WHAT IS REQUIRED: What lines of the data below hold the string "self"? Copy each one.

Recorded data:
──────────────────────────────

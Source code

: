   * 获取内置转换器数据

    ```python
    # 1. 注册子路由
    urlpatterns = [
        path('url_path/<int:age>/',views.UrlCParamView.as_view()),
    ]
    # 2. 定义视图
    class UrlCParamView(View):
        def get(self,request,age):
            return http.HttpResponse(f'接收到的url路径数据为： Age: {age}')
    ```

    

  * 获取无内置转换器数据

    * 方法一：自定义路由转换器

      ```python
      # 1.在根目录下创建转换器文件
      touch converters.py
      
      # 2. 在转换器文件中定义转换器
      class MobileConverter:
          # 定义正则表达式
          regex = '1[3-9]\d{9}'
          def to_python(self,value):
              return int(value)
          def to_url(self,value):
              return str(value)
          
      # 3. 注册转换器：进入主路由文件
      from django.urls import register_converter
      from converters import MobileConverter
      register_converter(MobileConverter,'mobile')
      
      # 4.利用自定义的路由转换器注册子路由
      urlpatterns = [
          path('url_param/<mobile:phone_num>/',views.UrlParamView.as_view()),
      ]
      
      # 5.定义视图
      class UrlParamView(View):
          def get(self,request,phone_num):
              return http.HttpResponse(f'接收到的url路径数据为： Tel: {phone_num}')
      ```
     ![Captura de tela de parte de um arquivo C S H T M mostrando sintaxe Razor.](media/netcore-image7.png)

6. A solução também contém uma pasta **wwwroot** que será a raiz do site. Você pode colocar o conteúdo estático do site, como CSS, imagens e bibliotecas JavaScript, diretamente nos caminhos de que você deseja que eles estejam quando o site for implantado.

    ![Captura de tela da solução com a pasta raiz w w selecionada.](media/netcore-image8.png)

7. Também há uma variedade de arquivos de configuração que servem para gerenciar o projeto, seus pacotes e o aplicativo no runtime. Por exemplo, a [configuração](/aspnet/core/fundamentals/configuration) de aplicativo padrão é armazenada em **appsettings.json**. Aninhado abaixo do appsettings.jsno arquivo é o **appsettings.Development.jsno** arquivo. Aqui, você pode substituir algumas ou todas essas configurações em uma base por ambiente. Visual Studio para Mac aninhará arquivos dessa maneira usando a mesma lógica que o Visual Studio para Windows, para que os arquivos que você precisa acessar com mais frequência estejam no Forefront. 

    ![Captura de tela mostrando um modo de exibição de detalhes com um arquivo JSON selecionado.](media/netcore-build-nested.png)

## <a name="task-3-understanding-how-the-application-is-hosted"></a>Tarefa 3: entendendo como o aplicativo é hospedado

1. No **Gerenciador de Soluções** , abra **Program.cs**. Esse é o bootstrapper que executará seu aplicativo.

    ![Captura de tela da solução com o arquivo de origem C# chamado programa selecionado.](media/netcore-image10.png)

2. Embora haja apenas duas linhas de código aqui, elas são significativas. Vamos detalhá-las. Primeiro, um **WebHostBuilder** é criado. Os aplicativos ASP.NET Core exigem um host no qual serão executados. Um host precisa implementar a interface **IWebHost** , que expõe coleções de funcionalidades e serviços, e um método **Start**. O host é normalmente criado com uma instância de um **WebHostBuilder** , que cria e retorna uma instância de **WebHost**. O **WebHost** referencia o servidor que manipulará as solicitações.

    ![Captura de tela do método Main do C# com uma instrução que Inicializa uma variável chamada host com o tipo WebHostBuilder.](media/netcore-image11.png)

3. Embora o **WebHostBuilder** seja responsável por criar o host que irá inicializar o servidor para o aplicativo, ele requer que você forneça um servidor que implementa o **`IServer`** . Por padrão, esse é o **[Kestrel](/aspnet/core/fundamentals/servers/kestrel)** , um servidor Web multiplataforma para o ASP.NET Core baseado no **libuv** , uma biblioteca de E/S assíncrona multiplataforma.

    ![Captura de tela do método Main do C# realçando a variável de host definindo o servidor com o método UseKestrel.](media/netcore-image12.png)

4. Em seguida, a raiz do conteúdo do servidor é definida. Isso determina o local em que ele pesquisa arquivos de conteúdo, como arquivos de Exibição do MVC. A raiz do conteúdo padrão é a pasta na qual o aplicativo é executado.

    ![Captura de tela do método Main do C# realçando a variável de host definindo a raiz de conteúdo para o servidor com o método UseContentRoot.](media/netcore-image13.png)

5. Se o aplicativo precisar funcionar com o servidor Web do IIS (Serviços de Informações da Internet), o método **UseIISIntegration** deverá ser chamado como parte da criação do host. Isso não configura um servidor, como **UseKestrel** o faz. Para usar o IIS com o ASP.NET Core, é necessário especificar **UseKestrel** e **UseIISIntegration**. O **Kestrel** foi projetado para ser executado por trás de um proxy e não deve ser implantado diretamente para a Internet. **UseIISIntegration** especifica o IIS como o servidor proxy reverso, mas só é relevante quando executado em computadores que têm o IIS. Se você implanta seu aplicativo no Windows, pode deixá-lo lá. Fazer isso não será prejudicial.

──────────────────────────────

WORKED SOLUTION:
        def get(self,request,age):
          def to_python(self,value):
          def to_url(self,value):
          def get(self,request,phone_num):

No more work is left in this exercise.